**What you need to do**
Entries follow. Give back exactly the lines starting at the one containing "Se creó una" and ending at the one containing "Lo siguiente fue el", and no other lines.

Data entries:
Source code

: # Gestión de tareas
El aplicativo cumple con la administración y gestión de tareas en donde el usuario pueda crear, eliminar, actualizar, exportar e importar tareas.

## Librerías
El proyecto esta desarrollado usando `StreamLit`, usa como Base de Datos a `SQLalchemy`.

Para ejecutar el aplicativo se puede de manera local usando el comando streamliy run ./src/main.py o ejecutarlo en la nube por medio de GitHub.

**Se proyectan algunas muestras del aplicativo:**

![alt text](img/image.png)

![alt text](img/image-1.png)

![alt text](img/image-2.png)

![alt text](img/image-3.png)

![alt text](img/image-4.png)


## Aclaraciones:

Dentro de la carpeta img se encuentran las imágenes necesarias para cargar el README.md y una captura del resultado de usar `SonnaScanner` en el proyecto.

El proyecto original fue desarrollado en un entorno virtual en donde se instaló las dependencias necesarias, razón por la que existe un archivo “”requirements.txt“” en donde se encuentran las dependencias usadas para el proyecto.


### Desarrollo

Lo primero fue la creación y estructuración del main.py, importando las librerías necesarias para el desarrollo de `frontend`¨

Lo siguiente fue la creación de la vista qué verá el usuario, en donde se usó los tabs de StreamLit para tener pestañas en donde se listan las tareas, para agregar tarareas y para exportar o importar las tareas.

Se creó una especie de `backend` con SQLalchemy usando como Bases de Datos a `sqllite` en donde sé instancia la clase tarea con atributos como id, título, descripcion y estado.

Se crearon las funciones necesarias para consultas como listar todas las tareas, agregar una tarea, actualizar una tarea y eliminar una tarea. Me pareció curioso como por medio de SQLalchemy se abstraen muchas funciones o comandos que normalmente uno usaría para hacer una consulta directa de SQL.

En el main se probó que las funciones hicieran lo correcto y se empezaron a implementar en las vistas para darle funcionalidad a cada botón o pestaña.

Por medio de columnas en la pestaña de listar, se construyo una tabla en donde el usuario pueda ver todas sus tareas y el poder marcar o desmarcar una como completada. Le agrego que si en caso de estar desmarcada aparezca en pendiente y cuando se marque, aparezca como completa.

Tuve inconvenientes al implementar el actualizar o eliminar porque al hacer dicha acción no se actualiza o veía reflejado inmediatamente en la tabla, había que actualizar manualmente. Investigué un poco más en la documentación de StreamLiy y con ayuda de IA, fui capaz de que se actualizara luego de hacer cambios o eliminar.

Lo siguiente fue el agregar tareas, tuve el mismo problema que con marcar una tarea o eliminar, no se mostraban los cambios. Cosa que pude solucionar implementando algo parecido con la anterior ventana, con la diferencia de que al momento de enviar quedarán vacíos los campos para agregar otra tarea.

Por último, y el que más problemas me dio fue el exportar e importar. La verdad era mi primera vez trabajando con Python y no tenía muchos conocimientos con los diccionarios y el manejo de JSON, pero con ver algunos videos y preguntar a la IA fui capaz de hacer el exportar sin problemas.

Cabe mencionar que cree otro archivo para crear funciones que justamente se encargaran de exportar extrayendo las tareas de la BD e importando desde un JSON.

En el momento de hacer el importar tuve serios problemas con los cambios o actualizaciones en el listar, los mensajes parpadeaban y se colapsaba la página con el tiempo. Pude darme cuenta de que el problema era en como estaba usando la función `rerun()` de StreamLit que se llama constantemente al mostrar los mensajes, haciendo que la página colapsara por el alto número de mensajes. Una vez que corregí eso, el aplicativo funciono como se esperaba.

**Solution**
Se creó una especie de `backend` con SQLalchemy usando como Bases de Datos a `sqllite` en donde sé instancia la clase tarea con atributos como id, título, descripcion y estado.

Se crearon las funciones necesarias para consultas como listar todas las tareas, agregar una tarea, actualizar una tarea y eliminar una tarea. Me pareció curioso como por medio de SQLalchemy se abstraen muchas funciones o comandos que normalmente uno usaría para hacer una consulta directa de SQL.

En el main se probó que las funciones hicieran lo correcto y se empezaron a implementar en las vistas para darle funcionalidad a cada botón o pestaña.

Por medio de columnas en la pestaña de listar, se construyo una tabla en donde el usuario pueda ver todas sus tareas y el poder marcar o desmarcar una como completada. Le agrego que si en caso de estar desmarcada aparezca en pendiente y cuando se marque, aparezca como completa.

Tuve inconvenientes al implementar el actualizar o eliminar porque al hacer dicha acción no se actualiza o veía reflejado inmediatamente en la tabla, había que actualizar manualmente. Investigué un poco más en la documentación de StreamLiy y con ayuda de IA, fui capaz de que se actualizara luego de hacer cambios o eliminar.

Lo siguiente fue el agregar tareas, tuve el mismo problema que con marcar una tarea o eliminar, no se mostraban los cambios. Cosa que pude solucionar implementando algo parecido con la anterior ventana, con la diferencia de que al momento de enviar quedarán vacíos los campos para agregar otra tarea.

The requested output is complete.